- Extracted records -
------

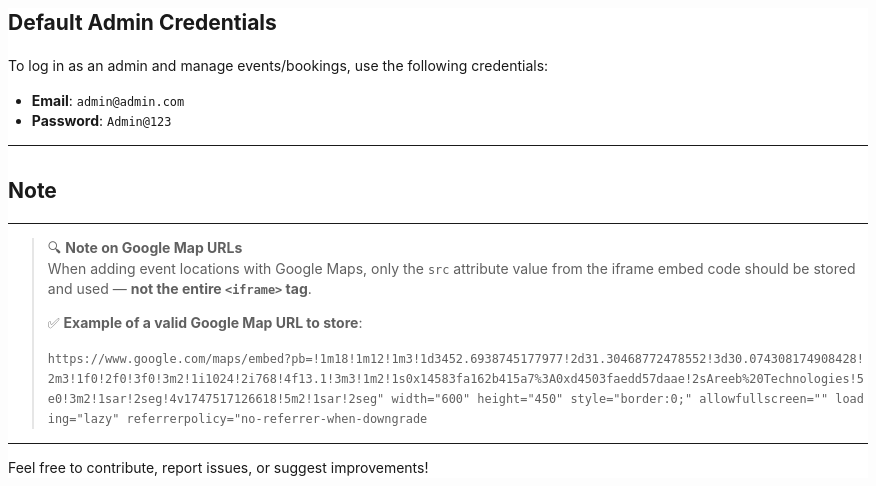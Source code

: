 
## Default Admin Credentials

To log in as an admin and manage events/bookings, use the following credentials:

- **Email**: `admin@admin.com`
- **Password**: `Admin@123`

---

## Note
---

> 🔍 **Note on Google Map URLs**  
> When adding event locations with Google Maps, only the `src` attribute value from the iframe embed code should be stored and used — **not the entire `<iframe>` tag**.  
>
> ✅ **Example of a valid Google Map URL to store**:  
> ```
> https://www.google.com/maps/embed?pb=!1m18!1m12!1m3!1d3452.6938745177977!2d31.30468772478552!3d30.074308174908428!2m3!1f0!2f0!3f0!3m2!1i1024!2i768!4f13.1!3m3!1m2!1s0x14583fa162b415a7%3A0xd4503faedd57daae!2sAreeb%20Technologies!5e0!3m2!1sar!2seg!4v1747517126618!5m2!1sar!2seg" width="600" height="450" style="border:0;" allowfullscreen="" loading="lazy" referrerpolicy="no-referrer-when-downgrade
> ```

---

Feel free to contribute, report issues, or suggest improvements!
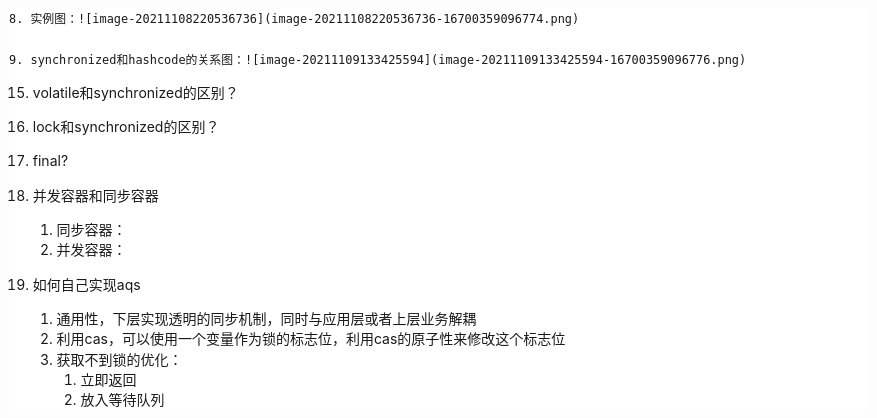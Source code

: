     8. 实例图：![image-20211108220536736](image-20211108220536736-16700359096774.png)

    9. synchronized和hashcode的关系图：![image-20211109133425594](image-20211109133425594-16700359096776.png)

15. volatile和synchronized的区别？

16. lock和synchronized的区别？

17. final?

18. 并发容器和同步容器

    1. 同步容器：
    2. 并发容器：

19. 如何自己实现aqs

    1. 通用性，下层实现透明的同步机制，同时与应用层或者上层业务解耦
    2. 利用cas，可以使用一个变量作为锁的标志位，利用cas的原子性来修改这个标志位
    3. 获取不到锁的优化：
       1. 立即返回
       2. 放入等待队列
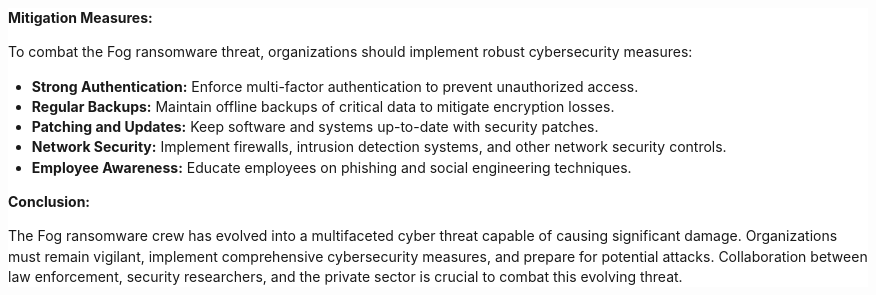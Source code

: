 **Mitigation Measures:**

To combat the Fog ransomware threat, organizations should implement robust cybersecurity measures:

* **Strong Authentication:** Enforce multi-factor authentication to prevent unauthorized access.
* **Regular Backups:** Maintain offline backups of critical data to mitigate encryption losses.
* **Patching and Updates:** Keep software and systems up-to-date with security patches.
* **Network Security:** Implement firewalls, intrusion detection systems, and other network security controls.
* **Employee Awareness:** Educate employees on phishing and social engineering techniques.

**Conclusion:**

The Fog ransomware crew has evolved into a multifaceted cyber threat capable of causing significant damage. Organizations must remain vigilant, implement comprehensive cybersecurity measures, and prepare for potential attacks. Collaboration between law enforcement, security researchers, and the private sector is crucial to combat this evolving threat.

------

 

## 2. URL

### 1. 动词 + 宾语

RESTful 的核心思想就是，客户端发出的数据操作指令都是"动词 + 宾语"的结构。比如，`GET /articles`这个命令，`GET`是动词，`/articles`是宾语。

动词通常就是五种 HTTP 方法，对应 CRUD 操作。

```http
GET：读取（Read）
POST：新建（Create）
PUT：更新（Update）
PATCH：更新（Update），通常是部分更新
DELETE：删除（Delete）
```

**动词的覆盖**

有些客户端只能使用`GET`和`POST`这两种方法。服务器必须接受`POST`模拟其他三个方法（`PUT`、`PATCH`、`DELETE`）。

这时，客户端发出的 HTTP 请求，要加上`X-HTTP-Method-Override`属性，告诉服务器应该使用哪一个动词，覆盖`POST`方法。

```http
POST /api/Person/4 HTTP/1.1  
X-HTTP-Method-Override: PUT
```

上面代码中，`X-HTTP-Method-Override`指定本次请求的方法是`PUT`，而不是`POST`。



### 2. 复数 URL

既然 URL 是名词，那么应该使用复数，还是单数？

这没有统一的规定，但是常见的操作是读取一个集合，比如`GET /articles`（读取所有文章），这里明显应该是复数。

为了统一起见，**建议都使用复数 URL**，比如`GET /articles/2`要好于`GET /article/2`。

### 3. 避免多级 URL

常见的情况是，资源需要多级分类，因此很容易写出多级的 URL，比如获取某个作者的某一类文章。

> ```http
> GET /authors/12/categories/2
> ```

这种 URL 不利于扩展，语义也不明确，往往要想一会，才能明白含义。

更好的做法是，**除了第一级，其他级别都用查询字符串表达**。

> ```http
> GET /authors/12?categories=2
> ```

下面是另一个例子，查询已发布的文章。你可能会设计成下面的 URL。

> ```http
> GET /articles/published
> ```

------

- WORK REQUIRED -
Look through the entries for lines containing the word "DELETE" and return each one.

- RESULT -
DELETE：删除（Delete）
有些客户端只能使用`GET`和`POST`这两种方法。服务器必须接受`POST`模拟其他三个方法（`PUT`、`PATCH`、`DELETE`）。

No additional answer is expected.